Background: Temozolomide is used as frontline chemotherapy in the management
of glioblastoma multiforme (GBM); however, its clinical utility is limited by the
occurrence of significant resistance, majorly caused due to direct DNA repair. O6-
methylguanine-DNA-methyltransferase (MGMT), a DNA repair protein, mediates this direct
repair pathway and reverses the activity of temozolomide.

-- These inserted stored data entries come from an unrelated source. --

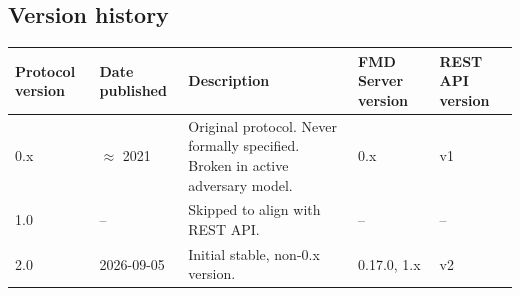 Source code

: \documentclass[11pt,a4paper]{article}
\begin{document}





\newpage

\appendix

\begin{landscape}

    \section{Version history}

    \begin{tabularx}{\linewidth}{l|l|X|l|l}
        Protocol version & Date published & Description & FMD Server version & REST API version \\
        \hline
        \hline
        0.x & $\approx$ 2021 & Original protocol. Never formally specified. Broken in active adversary model. & 0.x & v1 \\
        \hline
        1.0 & -- & Skipped to align with REST API. & -- & -- \\
        \hline
        2.0 & 2026-09-05 & Initial stable, non-0.x version. & 0.17.0, 1.x & v2 \\
    \end{tabularx}

\end{landscape}
\end{document}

Methods: We characterize and underscore the functional relevance and molecular aspects
of MGMT in the development of sensitivity/resistance to temozolomide treatment. We review
early translational, as well as clinical, evidence for the role of MGMT in mediating
temozolomide resistance in vitro in cell lines, in vivo in small animals as well as in GBM
Results: Various approaches have been delineated to mitigate MGMT-induced temozolomide
resistance. The most promising means in discovery biology appears to be the
co-administration of MGMT inhibitors such as O6 benzyl guanine or lomeguatrib. Surprisingly,
the validation of these pharmacologic inhibitors to assess the reversal of chemoresistance
by appropriately designed safety and efficacy trials in combination with temozolomide
is yet to be demonstrated.
Conclusion: Taken together, given the regulation of temozolomide resistance by MGMT,
intermediate and late discovery groups may focus their efforts on pharmacologic inhibition
of MGMT, singly or in combination with radiotherapy or immunotherapy, to combat
temozolomide resistance in GBM patients. In addition, one may speculate that the combined
clinical use of temozolomide with a drug regulator-approved MGMT inhibitor as
well as an immune checkpoint inhibitor such as nivolumab may prove beneficial. Future
studies may also investigate any inter-ethnic variability in population pharmacogenetics of
MGMT and pharmacometric approaches to optimize cancer precision medicine.